## Exercise
Go line by line through the entries and show those that hold the string "cases".

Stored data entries
========================================================================

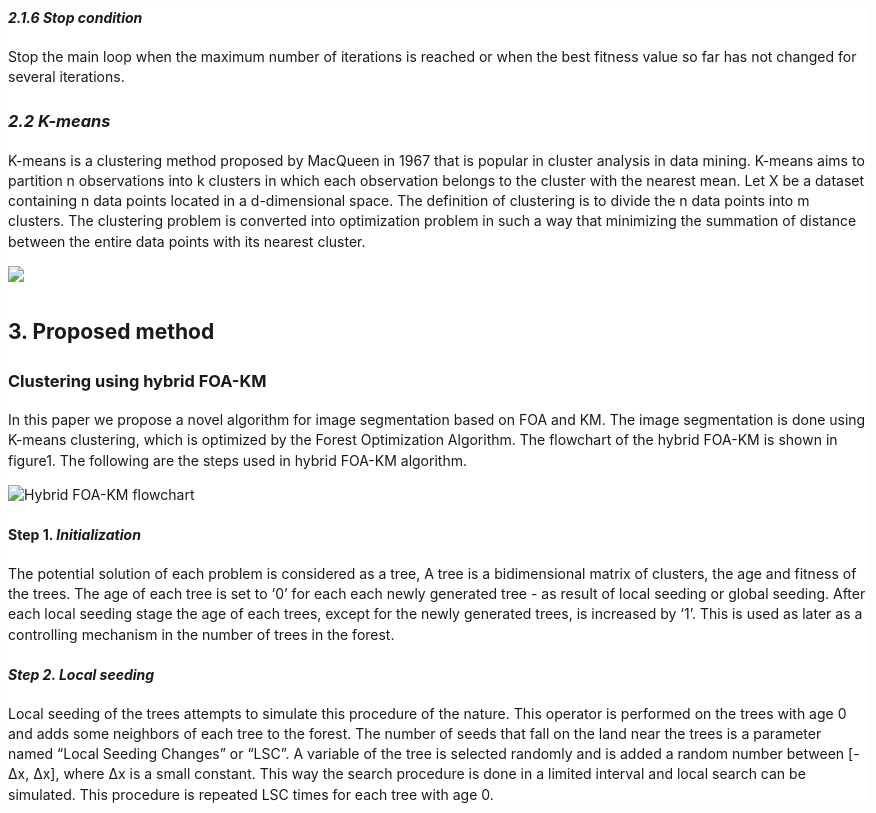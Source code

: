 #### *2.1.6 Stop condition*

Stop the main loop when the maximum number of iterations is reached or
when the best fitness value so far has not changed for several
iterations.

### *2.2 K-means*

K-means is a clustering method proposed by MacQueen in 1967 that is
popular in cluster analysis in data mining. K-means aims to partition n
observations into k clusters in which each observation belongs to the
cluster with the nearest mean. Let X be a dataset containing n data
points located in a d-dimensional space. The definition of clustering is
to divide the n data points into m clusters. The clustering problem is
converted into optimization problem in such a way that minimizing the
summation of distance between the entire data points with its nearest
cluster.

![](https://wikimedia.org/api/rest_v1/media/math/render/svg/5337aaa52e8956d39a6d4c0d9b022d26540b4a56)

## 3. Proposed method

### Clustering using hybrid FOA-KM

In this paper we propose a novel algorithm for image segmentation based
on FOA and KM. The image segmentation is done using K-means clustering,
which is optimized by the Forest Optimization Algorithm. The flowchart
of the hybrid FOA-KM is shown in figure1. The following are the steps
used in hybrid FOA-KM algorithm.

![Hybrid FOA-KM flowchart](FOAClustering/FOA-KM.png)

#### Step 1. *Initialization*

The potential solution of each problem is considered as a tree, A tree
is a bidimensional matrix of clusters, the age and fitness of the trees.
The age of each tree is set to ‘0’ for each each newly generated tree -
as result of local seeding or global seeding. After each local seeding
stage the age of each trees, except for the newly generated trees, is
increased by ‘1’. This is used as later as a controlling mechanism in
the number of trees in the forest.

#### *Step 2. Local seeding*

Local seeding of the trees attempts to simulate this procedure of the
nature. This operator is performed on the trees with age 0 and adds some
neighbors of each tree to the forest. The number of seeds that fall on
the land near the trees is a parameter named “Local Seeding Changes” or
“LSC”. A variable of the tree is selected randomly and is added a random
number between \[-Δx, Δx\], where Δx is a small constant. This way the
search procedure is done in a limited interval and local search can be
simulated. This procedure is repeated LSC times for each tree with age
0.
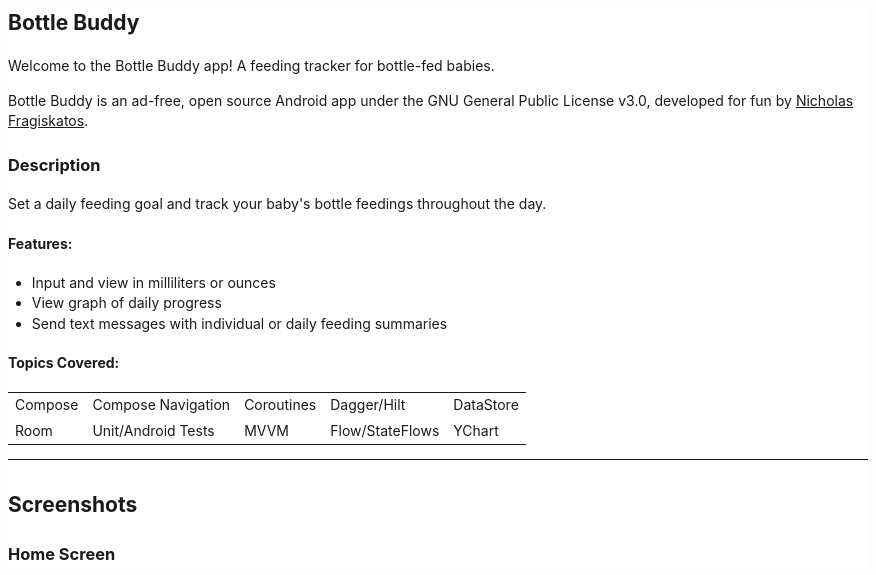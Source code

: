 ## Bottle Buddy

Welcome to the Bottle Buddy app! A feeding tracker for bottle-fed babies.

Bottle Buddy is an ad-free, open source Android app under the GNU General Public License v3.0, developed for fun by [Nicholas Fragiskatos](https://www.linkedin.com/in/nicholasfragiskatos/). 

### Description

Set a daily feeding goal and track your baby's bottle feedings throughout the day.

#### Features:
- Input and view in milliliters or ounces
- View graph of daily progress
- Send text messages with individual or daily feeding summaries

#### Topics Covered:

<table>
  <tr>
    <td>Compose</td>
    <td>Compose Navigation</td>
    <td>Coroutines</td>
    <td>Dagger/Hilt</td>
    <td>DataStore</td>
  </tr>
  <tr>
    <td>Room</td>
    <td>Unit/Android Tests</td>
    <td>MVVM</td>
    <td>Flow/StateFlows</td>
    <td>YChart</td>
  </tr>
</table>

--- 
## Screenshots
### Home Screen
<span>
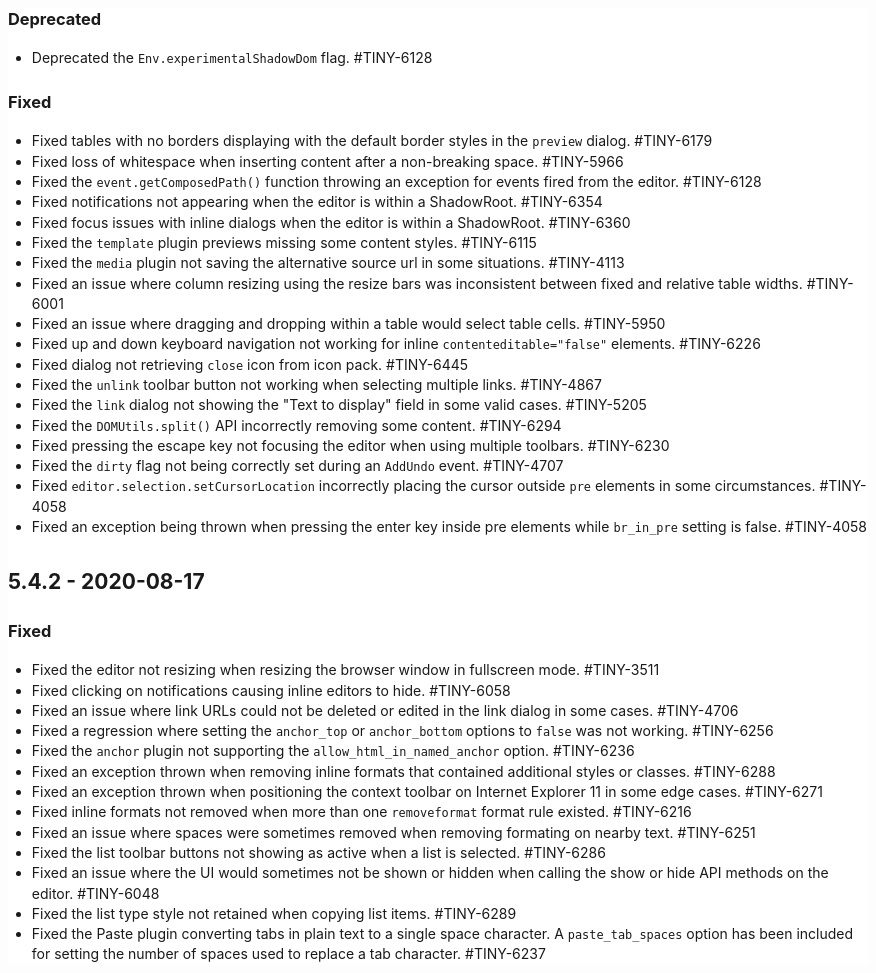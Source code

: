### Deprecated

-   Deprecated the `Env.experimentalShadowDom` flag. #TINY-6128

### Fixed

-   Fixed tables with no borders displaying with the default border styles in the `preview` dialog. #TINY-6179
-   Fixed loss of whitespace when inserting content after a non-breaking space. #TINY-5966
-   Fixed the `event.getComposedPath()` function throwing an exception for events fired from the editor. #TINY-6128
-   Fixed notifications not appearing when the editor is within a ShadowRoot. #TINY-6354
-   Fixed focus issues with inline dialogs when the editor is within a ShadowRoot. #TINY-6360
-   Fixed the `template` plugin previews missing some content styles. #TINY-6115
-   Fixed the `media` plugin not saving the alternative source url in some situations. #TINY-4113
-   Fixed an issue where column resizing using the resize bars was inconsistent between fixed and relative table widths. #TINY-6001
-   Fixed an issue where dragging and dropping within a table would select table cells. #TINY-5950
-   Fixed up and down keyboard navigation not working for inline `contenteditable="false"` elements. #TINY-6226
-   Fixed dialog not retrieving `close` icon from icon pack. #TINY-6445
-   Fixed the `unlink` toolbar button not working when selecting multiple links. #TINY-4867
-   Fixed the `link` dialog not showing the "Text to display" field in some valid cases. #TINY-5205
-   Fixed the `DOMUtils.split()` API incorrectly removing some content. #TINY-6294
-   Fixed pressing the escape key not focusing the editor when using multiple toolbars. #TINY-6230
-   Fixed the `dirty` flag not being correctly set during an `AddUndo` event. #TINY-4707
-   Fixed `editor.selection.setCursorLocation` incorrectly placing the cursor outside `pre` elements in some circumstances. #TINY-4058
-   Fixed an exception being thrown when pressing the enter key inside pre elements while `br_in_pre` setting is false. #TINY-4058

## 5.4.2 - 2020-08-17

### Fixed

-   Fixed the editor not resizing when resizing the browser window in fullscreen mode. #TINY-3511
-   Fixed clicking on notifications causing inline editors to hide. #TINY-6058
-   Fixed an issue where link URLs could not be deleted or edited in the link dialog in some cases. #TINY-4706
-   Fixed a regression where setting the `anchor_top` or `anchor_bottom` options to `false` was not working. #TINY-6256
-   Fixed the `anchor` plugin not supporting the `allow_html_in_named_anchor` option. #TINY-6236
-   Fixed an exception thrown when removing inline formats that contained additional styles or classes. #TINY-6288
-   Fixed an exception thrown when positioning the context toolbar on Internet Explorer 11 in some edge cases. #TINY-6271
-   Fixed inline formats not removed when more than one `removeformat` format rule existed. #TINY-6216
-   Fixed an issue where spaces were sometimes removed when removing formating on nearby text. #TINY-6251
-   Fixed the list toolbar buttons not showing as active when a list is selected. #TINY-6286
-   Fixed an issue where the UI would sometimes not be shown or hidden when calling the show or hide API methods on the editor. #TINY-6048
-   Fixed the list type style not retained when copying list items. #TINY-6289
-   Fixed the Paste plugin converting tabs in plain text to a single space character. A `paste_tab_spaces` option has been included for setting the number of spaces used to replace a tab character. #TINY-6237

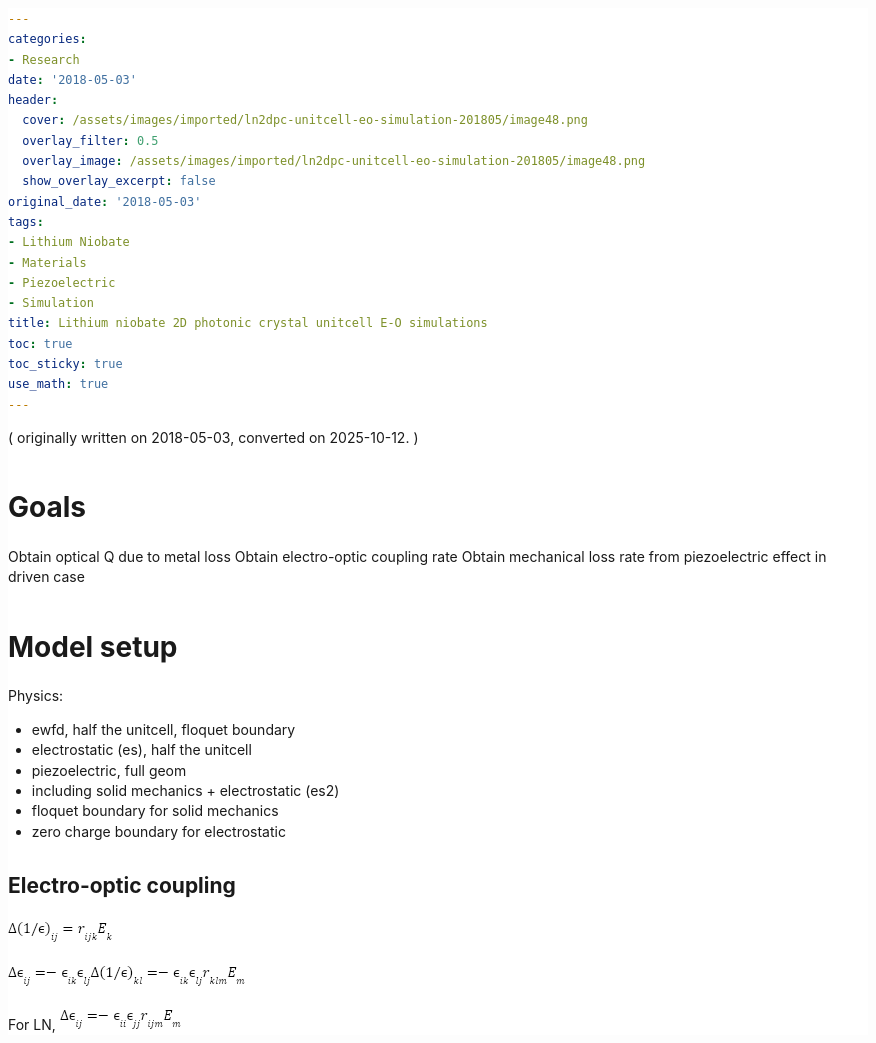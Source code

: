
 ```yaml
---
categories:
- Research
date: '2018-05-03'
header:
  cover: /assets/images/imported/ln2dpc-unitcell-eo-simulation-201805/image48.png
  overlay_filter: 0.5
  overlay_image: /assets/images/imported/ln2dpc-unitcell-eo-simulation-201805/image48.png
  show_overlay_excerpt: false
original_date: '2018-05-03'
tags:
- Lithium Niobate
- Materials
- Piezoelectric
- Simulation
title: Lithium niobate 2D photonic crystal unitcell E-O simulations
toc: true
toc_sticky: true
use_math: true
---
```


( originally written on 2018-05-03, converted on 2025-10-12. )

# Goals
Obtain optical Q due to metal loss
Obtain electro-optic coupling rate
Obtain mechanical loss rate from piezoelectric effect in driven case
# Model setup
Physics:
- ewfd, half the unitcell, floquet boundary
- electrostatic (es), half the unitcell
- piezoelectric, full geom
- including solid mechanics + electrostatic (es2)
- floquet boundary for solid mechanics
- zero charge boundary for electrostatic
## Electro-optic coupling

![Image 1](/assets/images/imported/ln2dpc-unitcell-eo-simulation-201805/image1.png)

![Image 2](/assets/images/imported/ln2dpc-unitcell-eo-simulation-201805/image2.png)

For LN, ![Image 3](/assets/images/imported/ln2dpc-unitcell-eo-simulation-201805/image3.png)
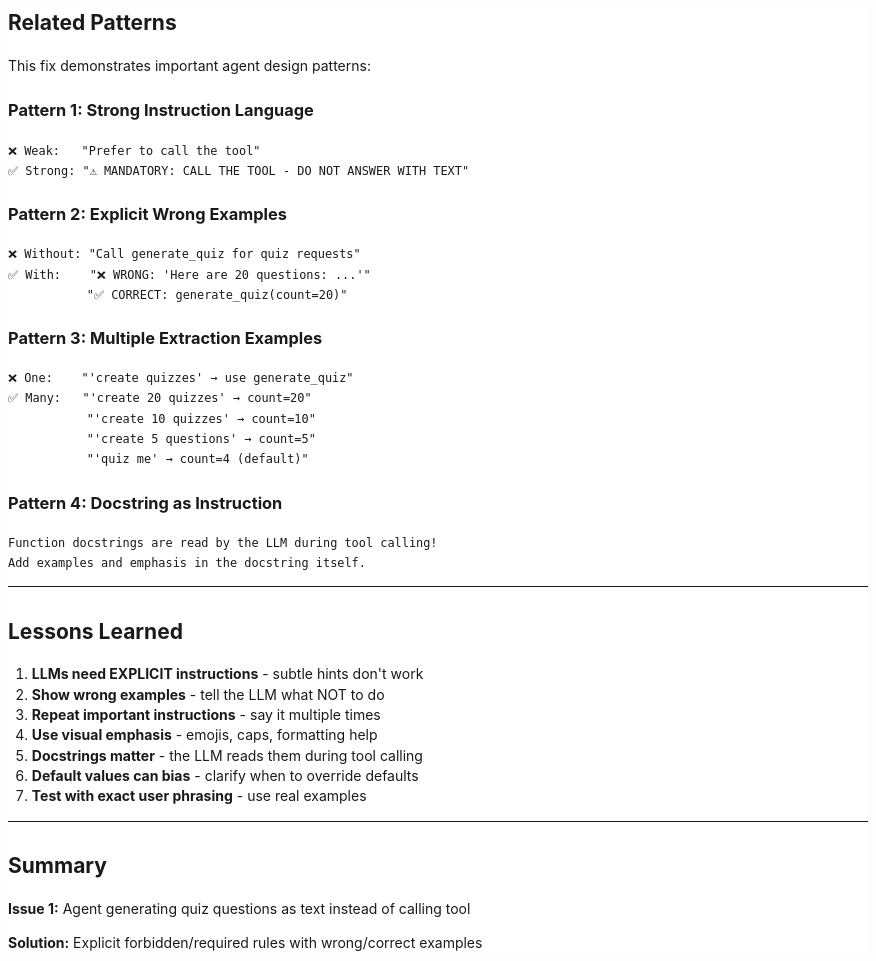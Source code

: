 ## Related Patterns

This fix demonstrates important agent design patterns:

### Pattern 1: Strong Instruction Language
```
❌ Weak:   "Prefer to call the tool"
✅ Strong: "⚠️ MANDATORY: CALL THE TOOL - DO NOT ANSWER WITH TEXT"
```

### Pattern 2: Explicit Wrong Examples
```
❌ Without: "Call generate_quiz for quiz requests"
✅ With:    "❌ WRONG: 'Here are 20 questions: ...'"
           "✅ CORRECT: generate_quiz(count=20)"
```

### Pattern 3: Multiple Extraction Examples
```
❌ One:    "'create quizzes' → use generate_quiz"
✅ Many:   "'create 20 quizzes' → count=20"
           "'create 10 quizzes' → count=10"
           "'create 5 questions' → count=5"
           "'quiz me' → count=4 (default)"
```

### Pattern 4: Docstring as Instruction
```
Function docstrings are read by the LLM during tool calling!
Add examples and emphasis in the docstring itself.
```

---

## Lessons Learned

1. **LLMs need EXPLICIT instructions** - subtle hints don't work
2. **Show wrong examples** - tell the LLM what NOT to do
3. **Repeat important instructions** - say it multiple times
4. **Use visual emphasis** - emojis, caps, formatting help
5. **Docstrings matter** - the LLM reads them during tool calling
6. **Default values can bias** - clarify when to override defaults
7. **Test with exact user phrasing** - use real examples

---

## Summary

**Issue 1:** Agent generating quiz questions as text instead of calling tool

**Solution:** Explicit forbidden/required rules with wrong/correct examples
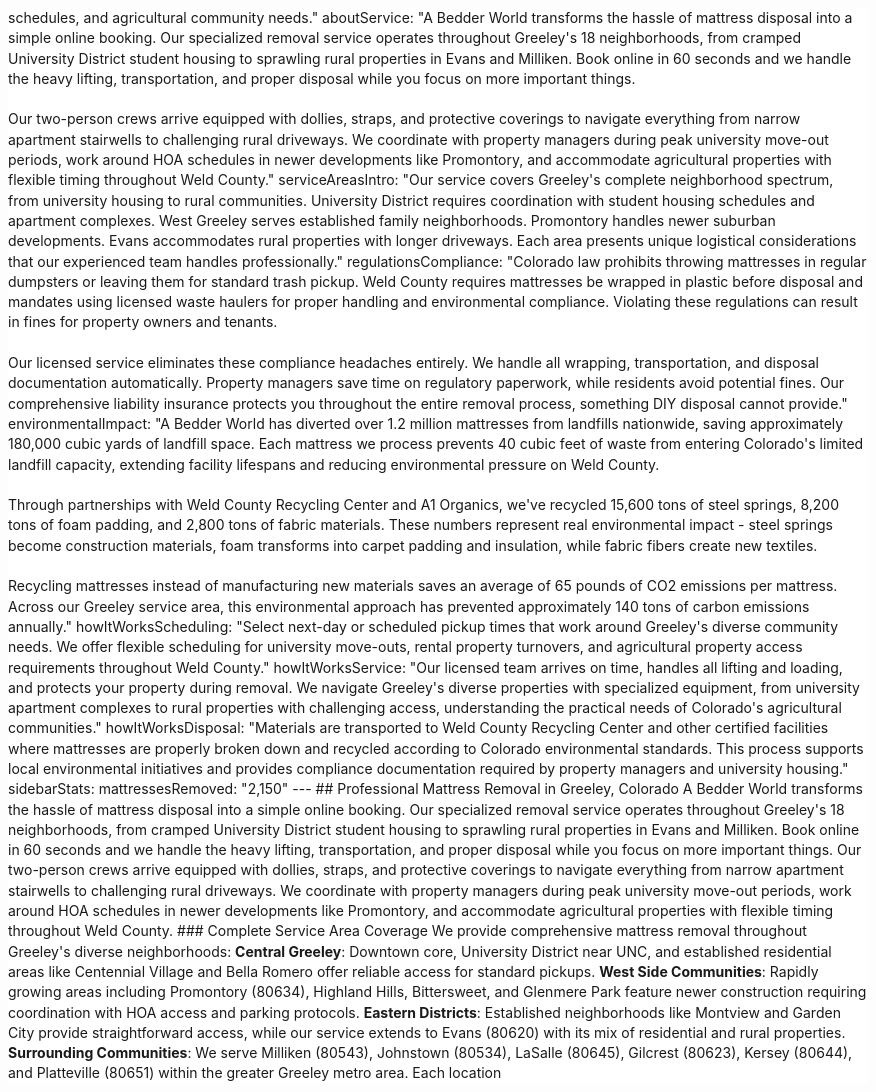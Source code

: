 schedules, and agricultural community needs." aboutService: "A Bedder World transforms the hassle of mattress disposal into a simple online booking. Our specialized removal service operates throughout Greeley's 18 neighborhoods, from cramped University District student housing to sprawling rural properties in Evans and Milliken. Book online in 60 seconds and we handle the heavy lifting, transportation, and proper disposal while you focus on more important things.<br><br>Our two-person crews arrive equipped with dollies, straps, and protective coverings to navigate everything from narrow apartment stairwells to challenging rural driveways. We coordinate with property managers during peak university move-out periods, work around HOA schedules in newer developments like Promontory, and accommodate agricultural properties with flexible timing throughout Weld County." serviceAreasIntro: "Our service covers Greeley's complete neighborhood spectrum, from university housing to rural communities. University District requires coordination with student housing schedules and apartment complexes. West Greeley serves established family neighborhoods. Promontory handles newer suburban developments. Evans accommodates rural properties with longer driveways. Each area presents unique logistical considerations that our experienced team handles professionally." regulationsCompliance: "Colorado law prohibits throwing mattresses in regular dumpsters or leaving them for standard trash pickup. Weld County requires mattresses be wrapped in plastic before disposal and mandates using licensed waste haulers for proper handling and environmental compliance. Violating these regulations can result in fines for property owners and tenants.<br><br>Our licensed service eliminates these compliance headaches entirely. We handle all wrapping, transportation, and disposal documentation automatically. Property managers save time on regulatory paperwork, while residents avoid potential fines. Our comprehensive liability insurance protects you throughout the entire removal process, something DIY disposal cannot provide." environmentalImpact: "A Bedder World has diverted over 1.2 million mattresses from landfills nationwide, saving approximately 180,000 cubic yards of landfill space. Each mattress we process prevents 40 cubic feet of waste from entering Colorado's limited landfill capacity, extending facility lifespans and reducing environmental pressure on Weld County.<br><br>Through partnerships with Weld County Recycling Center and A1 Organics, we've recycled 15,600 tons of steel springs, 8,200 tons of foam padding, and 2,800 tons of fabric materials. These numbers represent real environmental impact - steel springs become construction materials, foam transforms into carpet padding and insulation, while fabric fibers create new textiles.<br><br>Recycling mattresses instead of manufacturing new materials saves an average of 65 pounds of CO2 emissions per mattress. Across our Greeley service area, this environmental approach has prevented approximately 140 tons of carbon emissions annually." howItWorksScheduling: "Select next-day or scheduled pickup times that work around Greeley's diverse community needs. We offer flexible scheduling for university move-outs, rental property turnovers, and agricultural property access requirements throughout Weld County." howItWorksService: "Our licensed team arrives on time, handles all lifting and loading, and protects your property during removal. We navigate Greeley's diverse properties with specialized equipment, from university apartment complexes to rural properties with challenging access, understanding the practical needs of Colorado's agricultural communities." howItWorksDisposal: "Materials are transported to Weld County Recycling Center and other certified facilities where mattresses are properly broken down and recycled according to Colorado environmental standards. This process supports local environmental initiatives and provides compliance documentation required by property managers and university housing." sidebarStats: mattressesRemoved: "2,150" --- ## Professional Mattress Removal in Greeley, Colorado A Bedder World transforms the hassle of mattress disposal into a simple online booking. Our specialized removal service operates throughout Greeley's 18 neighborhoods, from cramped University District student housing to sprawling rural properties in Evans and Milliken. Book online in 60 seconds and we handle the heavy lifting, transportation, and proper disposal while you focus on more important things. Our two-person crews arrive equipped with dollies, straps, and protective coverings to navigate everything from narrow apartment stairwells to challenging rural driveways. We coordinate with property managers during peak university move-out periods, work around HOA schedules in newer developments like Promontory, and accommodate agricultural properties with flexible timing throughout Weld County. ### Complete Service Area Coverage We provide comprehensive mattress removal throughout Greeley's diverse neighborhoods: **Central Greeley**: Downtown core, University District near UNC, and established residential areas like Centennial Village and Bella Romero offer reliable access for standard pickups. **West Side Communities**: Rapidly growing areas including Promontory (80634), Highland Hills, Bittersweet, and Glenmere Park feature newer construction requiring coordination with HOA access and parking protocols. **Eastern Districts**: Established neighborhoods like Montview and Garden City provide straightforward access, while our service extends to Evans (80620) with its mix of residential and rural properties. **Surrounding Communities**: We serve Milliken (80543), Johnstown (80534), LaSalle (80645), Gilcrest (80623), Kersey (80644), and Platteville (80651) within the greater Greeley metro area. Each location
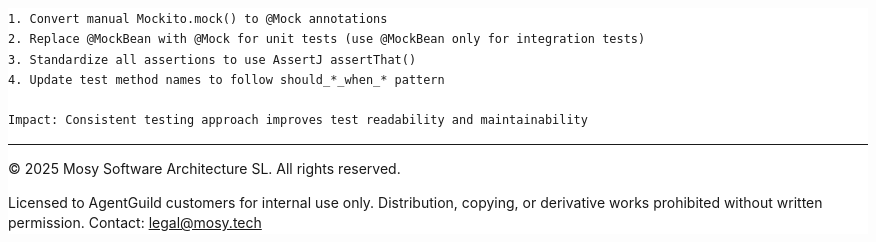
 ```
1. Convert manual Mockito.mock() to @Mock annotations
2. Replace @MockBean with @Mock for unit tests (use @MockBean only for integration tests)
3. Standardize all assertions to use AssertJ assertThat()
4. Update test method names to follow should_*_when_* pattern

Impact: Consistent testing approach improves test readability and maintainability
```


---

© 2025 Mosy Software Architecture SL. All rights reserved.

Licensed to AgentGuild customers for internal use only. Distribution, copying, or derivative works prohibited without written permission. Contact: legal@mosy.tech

========================================================================

## Result of this task
-   Fixed the `link` dialog not showing the "Text to display" field in some valid cases. #TINY-5205
-   Fixed an issue where link URLs could not be deleted or edited in the link dialog in some cases. #TINY-4706
-   Fixed an exception thrown when positioning the context toolbar on Internet Explorer 11 in some edge cases. #TINY-6271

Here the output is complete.